16.17.2. RDF Index Scheme

Starting with version 6.00.3126, the default RDF index scheme consists of 2 full indices over RDF quads plus 3 partial indices. This index scheme is generally adapted to all kinds of workloads, regardless of whether queries generally specify a graph. As indicated the default index scheme in Virtuoso is almost always applicable as is, whether one has a RDF database with very large numbers of small graphs or just one or a few large graphs. With Virtuoso 7 the indices are column-wise by default, which results in them to consuming usually about 1/3 of the space the equivalent row-wise structures would consume.

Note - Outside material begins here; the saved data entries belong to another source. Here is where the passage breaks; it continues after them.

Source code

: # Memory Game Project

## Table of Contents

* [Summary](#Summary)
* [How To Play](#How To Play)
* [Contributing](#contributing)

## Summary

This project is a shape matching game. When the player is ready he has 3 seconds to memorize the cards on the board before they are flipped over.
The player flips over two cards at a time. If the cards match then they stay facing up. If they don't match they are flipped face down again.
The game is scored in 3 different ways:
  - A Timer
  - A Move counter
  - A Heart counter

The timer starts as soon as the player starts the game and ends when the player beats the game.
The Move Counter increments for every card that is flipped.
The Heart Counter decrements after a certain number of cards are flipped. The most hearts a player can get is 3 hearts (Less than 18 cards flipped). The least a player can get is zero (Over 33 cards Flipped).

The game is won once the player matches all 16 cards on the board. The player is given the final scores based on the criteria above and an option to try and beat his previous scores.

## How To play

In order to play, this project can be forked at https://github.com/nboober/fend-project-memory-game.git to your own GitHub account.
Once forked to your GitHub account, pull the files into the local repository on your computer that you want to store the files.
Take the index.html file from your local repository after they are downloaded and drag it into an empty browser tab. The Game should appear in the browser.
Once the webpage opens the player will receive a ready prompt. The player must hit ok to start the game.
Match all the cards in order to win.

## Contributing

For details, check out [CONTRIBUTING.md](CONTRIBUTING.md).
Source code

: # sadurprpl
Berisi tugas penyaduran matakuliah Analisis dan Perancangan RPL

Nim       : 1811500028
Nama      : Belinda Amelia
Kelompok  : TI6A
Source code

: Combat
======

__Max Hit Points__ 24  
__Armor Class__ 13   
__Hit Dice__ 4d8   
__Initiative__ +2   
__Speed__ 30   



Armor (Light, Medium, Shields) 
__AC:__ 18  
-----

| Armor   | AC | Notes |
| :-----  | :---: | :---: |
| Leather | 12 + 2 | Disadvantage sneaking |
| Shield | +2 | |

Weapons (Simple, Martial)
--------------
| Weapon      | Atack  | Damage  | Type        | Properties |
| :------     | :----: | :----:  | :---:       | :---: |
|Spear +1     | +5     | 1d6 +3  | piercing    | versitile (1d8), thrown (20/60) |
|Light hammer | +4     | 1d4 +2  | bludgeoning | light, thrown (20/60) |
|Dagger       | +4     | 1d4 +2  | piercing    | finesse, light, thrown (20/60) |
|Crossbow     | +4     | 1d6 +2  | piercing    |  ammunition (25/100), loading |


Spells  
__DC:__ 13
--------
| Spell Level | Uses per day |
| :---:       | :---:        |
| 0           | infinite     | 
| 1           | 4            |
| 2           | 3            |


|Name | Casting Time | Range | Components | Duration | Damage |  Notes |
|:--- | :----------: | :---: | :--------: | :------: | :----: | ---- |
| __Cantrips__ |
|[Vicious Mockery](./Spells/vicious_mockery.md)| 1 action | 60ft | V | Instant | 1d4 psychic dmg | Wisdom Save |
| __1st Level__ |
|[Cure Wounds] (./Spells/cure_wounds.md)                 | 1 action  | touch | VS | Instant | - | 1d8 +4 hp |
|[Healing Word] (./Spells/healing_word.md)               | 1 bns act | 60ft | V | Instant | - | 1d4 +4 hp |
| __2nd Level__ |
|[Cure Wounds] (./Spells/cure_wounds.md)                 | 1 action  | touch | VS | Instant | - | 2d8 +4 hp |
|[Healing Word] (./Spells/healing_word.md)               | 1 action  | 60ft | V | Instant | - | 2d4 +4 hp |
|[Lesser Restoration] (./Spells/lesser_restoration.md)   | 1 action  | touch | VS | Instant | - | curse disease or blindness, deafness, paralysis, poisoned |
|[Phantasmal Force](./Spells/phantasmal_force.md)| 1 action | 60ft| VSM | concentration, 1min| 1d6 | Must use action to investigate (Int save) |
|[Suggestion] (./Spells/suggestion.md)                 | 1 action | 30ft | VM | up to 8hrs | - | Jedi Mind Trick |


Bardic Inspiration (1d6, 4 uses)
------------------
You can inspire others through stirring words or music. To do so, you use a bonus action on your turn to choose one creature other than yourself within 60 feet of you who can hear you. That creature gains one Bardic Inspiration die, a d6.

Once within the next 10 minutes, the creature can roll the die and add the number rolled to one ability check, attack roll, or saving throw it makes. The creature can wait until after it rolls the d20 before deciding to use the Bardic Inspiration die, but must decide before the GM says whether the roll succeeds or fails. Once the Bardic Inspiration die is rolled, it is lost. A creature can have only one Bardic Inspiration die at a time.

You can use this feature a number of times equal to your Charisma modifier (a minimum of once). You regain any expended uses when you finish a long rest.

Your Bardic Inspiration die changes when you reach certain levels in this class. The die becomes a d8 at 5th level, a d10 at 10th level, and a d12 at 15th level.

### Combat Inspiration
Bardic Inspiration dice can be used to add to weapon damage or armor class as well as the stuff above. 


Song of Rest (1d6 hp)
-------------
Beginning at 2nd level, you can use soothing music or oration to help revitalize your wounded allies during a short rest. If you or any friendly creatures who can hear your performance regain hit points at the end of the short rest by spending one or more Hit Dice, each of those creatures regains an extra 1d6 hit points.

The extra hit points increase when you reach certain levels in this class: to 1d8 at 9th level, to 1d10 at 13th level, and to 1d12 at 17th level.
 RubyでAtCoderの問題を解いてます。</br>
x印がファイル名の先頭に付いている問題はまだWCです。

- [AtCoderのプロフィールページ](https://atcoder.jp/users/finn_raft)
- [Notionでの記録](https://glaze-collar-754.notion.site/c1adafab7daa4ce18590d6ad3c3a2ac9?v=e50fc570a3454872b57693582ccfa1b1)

Alternate indexing schemes are possible but will not be generally needed. For upgrading old databases with a different index scheme see the corresponding documentation.

The index scheme consists of the following indices:

PSOG

- primary key
POGS

- bitmap index for lookups on object value.
SP

- partial index for cases where only S is specified.
OP

- partial index for cases where only O is specified.
GS

- partial index for cases where only G is specified.

This index scheme is created by the following statements:

CREATE TABLE DB.DBA.RDF_QUAD (
  G IRI_ID_8,
  S IRI_ID_8,
  P IRI_ID_8,
  O ANY,
  PRIMARY KEY (P, S, O, G)
  )
ALTER INDEX RDF_QUAD ON DB.DBA.RDF_QUAD
  PARTITION (S INT (0hexffff00));

CREATE DISTINCT NO PRIMARY KEY REF BITMAP INDEX RDF_QUAD_SP
  ON RDF_QUAD (S, P)
  PARTITION (S INT (0hexffff00));

CREATE BITMAP INDEX RDF_QUAD_POGS
  ON RDF_QUAD (P, O, G, S)
  PARTITION (O VARCHAR (-1, 0hexffff));

CREATE DISTINCT NO PRIMARY KEY REF BITMAP INDEX RDF_QUAD_GS
  ON RDF_QUAD (G, S)
  PARTITION (S INT (0hexffff00));

CREATE DISTINCT NO PRIMARY KEY REF INDEX RDF_QUAD_OP
  ON RDF_QUAD (O, P)
  PARTITION (O VARCHAR (-1, 0hexffff));

The idea is to favor queries where the predicate is specified in triple patterns. The entire quad can be efficiently accessed when P and at least one of S and O are known. This has the advantage of clustering data by the predicate which improves working set. A page read from disk will only have entries pertaining to the same predicate; chances of accessing other entries of the page are thus higher than if the page held values for arbitrary predicates. For less frequent cases where only S is known, as in DESCRIBE , the distinct P s of the S are found in the SP index. These SP pairs are then used for accessing the PSOG index to get the O and G . For cases where only the G is known, as when dropping a graph, the distinct S s of the G are found in the GS index. The P s of the S are then found in the SP index. After this, the whole quad is found in the PSOG index.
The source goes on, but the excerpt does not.